Besonders schlimm war es am Abend des 16.Februar 1962. Das Wasser stieg so hoch
wie niemals zuvor, und der Sturm wollte nicht aufhören. Die Wellen zerstörten die
Telefonleitung, zerschlugen den Windfang vor der Eingangstür und rissen die
Gasflaschen vom unteren Balkon und das Leuchtfeuer erlosch. Um Mitternacht
wurde es ganz dramatisch. Ein vor Brunsbüttel vor Anker liegendes Schiff, die
Silona, riss sich los und trieb manövrierunfähig auf den Turm zu. Der
diensthabende Leuchtturmwärter, Walter Drygala, hat Blut und Wasser geschwitzt.
Er hatte bereits die Schwimmweste angelegt und wollte im Moment der Kollision vom
oberen Balkon aufs Schiffsdeck springen, bevor ihn der zusammenbrechende Turm
mit in die Fluten reißen würde. Soweit kam es dann nicht. Die Silona trieb
knapp am Leuchtturm vorbei und strandete mitten im überfluteten
Außendeichsgelände. Für das Schiff gab es von hier kein Zurück ins Wasser, es
wurde an Ort und Stelle abgewrackt.
Die Geschichte des Leuchtturmes
1903 wurde der Baljer Leuchtturm bau- und zeitgleich mit
dem Belumer Turm gebaut. Damals sah es ganz anders aus als heute. Dort, wo
heute der neue Landesschutzdeich verläuft, war zur Bauzeit die Wattkante. Ein
etwa 4 km langer Pfad führte von der damaligen ersten Deichlinie in Balje Hörne
durch die Außendeichsweiden, Gräben und kleinere Priele mussten über schmale
und wackelige Stege gequert werden. Ein Erreichen der Baustelle von Landseite
wäre nur unter erschwerten Bedingungen möglich gewesen. Man entschied sich, die
Baumaterialien auf dem Seeweg heranzuschaffen. Der Turm stand zu damaliger Zeit
im Watt und ein 350 m langer Faschinendamm, der bei mittlerem Hochwasser gerade
frei vom Wasser blieb, bildete die Verbindung zum Außendeich.
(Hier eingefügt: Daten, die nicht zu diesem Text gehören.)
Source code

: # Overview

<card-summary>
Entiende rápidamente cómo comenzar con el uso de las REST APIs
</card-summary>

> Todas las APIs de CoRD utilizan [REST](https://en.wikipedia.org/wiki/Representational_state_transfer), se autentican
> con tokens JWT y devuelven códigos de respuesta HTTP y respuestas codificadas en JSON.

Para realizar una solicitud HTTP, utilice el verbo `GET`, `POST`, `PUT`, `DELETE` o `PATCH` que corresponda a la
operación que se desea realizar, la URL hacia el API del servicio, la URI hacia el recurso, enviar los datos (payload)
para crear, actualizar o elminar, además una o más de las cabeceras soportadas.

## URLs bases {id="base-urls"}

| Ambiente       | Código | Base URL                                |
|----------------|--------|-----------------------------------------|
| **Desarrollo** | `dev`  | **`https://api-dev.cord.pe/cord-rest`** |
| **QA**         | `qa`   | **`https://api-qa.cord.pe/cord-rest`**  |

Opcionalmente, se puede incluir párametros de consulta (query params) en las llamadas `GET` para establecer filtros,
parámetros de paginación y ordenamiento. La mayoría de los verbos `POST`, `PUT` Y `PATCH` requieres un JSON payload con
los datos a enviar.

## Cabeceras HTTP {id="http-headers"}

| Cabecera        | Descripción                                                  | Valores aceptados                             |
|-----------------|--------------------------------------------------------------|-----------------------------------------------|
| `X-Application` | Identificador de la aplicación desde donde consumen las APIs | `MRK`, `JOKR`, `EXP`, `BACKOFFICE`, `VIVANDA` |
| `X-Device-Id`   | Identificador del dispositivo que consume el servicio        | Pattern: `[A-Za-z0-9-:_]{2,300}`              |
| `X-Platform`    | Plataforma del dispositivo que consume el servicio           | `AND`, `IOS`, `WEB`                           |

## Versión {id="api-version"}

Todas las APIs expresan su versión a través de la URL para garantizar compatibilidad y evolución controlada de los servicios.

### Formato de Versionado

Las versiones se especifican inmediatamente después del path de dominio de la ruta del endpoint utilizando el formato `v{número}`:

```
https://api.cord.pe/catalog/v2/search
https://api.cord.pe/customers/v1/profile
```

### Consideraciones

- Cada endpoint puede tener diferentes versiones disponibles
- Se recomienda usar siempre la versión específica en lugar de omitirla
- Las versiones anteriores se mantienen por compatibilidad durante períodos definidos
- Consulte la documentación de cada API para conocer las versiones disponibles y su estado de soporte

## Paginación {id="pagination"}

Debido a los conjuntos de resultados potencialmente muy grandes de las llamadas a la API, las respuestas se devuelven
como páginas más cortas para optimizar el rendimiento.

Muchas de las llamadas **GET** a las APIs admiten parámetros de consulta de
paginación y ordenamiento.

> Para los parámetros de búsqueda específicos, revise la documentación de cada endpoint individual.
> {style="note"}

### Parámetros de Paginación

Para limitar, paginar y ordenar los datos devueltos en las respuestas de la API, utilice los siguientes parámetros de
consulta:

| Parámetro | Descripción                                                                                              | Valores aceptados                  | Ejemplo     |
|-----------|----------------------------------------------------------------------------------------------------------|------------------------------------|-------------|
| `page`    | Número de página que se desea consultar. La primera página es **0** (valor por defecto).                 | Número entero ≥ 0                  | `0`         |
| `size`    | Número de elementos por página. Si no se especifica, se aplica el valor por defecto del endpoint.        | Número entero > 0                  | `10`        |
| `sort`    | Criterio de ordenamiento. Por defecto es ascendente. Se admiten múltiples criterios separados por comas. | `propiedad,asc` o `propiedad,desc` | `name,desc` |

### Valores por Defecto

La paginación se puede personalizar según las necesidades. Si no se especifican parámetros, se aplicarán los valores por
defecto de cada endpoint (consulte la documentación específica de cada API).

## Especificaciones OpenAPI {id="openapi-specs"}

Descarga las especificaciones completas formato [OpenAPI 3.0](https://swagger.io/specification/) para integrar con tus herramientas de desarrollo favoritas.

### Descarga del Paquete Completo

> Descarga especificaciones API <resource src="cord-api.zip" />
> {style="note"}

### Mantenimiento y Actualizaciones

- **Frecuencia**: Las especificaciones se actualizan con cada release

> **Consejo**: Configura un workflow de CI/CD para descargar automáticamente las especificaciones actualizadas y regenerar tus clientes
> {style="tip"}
Am 1.3.1904 wurde der Turm als Leit- und
Quermarkenfeuer gezündet. Die erste Inbetriebnahme erfolgte mit
Petroleum-Glühlicht, einer Gürtellinse mit 250 mm Brennweite und Otterblenden
mit Antrieb durch ein Gewichtsuhrwerk. Bereits 20 Jahre später gab es eine
dreijährige Betriebspause für den Baljer Leuchtturm, eine Richtfeuerlinie auf
dem Hullen ersetzte vorübergehend das 1904 in Dienst gestellte Leuchtfeuer.
Weitere
Stationen in der über 100jährigen Geschichte des Baljer Leuchtturmes:
·
1929 Umstellung von Petroleum auf Flüssiggas. Neben dem
Turm wurde ein Gastank aufgestellt
·
1931 erhielt die Optik eine 2. Gürtellinse mit 500mm
Brennweite.
·
1959 Umstellung auf Flaschengas. Der Gastank wurde
abgebaut.
·
1962 Umstellung auf automatischen Betrieb mit elektrischen
Glühlampen. Ab jetzt wurde das Feuer ferngesteuert, die Ära der
Leuchtturmwärter war beendet.
·
1980 am 15. Dez. wurde das Feuer im Turm gelöscht, ein
neuer Turm übernahm seine Aufgabe.
Aktuelle Informationen über den Förderverein Baljer
Leuchtturm von 1904 e.V. und besonders auch die aktuellen Begehungszeiten für
das Jahr 2014 sind auf der Homepage des Vereines www.foerderverein-baljer-leuchtturm.de
zu finden.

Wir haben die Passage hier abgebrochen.